This street, for a moment, reminded me of the main Hannam-dong street (in Seoul) where I live. Hannam-dong is lined with Gingko trees. Omote-sando is lined with Zelkova trees.
And that's where the similarity ends.
Unlike Hannam-dong, where garbage decorates the side of a Chinese restaurant, and cars are parked on the sidewalk competing with pedestrians and puke (eeew!) for space, Omote-sando Dori is alluring, charming and very classy!
Having the same name of a subway station, Omote-sando Dori (dori means street) is full of recognizable shops, restaurants, cars and lots of shoppers!
Stretching from the Harajuku Station up to Aoyama Dori, Omote-Sando Dori is full of cars, buses and bikes!
And as my friends Arlene and Glen, and I walked up and down this street, we passed by flagship shops of some international brands whose buildings were designed by some famous architects.

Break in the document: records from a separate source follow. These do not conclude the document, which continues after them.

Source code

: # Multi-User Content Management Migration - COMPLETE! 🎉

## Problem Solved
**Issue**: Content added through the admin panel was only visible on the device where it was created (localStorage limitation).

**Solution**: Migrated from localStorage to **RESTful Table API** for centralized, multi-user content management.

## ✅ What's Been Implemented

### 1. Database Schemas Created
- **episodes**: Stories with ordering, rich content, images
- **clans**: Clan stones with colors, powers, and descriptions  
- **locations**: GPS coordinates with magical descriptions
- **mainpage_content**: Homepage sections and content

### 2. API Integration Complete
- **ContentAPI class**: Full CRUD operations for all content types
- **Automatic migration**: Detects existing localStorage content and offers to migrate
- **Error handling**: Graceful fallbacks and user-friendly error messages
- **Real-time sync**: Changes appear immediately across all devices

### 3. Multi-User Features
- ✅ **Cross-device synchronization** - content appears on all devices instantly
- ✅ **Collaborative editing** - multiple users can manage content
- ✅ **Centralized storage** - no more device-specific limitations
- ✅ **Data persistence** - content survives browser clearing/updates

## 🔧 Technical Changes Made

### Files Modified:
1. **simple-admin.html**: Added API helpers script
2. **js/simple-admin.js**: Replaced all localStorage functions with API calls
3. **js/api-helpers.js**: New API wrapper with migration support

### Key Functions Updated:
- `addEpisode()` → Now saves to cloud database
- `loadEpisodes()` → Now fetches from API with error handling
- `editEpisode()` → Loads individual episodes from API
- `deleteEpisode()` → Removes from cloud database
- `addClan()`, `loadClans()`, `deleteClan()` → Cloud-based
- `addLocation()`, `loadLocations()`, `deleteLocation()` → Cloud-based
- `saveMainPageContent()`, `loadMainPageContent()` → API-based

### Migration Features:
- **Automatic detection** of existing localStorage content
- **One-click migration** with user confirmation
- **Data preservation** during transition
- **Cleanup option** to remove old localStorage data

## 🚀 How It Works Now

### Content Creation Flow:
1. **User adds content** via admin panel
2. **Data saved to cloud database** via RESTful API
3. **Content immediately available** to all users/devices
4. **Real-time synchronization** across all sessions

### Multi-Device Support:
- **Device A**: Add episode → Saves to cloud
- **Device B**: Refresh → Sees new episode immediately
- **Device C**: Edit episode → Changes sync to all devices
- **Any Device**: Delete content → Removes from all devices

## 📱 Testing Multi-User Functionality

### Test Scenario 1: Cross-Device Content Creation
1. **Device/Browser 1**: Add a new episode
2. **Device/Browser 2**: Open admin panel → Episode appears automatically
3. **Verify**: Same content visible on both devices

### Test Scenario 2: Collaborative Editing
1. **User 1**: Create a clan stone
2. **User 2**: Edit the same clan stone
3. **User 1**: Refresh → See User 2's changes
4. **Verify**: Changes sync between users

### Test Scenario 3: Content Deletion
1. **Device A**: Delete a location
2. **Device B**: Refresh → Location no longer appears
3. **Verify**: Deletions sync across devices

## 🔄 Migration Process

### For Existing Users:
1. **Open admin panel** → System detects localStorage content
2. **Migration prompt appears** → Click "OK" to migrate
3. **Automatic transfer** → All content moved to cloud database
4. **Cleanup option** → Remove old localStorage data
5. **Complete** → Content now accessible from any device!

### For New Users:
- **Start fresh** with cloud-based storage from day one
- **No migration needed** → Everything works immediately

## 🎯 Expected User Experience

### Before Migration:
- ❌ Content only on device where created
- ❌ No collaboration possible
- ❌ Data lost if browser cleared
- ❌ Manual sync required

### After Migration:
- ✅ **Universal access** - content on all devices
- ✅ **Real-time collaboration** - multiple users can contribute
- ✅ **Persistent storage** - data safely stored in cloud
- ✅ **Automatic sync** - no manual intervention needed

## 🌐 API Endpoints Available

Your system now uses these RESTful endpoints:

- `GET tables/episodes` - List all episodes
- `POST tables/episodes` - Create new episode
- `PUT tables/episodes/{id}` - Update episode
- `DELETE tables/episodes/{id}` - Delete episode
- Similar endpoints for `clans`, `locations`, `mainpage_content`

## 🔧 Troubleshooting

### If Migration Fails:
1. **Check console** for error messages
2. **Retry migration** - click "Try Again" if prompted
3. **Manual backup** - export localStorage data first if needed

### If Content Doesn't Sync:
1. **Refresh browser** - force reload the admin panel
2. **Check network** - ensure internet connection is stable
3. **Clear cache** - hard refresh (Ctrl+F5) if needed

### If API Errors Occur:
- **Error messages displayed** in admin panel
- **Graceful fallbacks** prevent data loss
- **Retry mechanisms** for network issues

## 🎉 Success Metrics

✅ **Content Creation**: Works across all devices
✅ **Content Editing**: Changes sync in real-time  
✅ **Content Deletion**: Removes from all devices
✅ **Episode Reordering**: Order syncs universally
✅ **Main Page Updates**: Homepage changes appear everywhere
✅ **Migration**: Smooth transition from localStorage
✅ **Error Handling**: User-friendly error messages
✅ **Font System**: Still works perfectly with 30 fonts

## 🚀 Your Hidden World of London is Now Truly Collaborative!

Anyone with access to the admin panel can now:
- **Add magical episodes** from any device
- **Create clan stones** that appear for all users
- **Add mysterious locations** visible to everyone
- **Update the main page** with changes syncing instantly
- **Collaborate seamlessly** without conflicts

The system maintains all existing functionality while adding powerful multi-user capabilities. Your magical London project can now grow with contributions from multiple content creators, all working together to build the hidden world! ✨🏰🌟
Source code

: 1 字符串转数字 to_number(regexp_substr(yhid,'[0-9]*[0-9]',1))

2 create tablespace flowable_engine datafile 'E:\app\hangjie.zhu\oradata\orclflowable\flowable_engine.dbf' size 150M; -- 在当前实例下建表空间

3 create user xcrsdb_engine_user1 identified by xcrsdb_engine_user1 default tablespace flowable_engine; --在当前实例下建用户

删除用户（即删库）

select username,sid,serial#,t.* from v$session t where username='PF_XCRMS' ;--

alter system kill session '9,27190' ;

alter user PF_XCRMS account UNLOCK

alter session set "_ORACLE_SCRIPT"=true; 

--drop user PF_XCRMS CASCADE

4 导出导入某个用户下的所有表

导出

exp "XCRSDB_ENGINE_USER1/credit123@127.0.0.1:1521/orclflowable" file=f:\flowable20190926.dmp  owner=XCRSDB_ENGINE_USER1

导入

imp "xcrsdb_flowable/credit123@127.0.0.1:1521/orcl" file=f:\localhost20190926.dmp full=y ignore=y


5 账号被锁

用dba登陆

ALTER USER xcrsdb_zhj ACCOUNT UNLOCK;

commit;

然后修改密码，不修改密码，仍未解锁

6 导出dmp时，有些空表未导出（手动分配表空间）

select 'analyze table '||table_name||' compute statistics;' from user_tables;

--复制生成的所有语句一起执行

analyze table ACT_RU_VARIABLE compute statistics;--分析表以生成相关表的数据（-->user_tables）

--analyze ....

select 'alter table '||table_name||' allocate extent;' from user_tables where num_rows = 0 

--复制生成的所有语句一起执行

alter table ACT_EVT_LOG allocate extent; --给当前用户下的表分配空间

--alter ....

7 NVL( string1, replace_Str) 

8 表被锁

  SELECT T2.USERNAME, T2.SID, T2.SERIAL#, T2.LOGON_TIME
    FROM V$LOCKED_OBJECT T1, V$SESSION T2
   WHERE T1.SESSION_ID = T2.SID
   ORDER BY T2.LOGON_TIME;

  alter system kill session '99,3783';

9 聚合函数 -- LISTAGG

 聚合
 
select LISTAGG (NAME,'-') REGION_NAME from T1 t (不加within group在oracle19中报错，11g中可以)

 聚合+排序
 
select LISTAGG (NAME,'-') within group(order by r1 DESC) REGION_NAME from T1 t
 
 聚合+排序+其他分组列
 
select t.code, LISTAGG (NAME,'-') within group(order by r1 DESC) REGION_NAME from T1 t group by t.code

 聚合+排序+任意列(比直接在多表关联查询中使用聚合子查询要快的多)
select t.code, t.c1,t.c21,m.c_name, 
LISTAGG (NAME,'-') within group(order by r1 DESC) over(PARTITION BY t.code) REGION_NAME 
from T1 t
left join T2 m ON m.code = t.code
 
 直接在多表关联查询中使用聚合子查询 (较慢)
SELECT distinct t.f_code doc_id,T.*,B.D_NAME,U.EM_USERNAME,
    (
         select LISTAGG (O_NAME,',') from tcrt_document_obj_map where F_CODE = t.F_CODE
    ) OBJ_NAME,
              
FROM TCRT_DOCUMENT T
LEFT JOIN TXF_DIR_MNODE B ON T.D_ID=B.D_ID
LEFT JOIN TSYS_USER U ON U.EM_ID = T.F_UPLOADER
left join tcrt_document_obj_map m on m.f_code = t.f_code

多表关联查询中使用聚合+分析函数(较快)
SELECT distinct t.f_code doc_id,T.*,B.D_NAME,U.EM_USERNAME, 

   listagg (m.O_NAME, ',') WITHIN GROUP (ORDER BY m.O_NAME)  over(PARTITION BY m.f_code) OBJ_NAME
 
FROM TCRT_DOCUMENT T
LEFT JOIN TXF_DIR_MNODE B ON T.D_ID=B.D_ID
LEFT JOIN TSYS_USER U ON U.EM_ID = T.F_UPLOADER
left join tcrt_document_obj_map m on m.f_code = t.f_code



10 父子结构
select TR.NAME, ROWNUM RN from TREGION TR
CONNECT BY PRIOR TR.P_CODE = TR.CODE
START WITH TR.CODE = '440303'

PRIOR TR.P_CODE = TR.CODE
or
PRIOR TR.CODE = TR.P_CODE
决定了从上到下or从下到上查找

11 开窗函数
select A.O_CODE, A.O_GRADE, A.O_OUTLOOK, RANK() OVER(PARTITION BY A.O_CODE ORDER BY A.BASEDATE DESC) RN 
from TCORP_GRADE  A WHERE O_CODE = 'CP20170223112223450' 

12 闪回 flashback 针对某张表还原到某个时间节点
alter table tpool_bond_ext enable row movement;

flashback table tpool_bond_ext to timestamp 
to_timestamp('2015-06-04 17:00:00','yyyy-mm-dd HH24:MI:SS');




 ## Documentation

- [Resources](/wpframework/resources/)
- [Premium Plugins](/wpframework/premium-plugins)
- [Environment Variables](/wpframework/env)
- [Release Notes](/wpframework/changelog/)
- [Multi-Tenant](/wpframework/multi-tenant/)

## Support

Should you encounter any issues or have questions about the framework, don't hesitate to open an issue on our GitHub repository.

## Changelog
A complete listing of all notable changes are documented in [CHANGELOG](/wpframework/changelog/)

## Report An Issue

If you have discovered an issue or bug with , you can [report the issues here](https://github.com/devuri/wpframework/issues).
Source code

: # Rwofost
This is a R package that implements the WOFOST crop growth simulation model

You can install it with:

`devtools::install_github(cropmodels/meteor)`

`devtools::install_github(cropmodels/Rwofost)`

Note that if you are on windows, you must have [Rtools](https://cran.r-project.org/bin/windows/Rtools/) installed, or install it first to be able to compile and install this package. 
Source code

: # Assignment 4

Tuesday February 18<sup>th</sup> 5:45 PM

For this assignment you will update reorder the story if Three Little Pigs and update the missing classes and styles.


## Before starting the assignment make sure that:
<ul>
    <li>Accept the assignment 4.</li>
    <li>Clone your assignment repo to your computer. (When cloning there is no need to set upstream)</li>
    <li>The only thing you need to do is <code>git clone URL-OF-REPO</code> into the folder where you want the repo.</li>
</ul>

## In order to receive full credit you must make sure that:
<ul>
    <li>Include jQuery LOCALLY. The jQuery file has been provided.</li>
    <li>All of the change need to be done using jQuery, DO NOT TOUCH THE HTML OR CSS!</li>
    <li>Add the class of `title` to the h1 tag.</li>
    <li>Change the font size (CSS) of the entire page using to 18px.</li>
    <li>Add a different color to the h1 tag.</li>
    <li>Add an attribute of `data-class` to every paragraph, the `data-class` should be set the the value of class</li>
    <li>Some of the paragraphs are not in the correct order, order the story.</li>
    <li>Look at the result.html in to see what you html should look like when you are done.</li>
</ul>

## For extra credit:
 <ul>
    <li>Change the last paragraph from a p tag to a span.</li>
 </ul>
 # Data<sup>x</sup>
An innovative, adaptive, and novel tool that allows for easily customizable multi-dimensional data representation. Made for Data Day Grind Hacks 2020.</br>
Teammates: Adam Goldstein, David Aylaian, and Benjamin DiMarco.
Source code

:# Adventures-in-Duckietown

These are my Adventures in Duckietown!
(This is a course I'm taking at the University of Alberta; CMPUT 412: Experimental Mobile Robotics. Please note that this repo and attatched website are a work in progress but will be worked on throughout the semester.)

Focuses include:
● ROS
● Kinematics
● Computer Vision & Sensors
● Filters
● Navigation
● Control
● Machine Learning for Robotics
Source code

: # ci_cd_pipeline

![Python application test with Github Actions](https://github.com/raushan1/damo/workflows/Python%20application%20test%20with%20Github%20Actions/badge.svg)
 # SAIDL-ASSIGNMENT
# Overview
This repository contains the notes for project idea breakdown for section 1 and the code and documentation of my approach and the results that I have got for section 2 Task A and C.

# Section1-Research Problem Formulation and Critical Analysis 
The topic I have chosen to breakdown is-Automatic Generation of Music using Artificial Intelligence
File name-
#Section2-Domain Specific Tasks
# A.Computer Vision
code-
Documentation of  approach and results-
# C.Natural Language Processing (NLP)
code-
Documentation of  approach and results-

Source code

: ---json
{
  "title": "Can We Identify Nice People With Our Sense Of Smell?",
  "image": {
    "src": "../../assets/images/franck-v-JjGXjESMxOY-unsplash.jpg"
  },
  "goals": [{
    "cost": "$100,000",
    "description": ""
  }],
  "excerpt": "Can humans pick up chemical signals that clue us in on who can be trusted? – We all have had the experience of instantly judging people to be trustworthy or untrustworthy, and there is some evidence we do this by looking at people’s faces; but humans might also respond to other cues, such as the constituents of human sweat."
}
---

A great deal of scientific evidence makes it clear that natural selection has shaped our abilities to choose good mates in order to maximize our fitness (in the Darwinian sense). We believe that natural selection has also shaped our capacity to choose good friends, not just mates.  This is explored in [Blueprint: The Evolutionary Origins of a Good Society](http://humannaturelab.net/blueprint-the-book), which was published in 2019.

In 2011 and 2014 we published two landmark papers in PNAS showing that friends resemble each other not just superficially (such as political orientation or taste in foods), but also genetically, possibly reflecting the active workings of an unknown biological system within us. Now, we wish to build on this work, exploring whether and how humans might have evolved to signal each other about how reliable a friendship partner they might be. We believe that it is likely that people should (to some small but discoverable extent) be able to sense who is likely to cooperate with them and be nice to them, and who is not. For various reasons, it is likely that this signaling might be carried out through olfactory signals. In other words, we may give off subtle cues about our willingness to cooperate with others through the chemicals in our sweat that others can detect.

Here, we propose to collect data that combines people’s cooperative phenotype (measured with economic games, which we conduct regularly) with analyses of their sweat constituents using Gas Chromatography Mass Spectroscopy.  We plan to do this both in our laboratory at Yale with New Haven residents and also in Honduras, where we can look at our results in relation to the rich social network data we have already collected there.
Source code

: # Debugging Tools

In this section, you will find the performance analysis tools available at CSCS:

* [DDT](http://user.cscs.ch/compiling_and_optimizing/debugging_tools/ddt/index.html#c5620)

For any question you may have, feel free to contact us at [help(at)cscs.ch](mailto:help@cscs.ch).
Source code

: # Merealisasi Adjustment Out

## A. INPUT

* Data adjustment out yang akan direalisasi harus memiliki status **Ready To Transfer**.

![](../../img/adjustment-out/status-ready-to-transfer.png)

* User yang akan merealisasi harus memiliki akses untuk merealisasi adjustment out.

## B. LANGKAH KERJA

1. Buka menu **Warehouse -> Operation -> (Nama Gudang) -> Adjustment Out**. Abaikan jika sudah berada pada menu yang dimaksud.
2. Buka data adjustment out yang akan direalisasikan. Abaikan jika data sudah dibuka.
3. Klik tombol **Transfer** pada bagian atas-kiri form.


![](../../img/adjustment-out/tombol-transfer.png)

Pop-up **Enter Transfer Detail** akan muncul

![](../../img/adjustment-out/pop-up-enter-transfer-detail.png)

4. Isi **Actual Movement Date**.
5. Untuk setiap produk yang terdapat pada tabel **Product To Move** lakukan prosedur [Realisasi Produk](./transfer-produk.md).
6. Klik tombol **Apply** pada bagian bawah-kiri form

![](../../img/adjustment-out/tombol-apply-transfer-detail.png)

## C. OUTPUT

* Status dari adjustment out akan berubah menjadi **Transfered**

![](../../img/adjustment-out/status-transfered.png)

And basing from the incredible prices of the goodies displayed at their shops, those architects must have also been very expensive!
The atmosphere along Omote-sando is different from the that at Harajuku, which is the younger generation's kind of street. Here, it's more of mature-ish crowd.
Omote-sando, which means 'front approach', was built as the front area for the Meiji Shrine situated behind the Harajuku Station.
But seeing lots of worshippers, shoppers and tourists that day, competing for space alongside 100,000 cars and Zelkova trees, Omote-Sando Dori has now become a shrine of its own.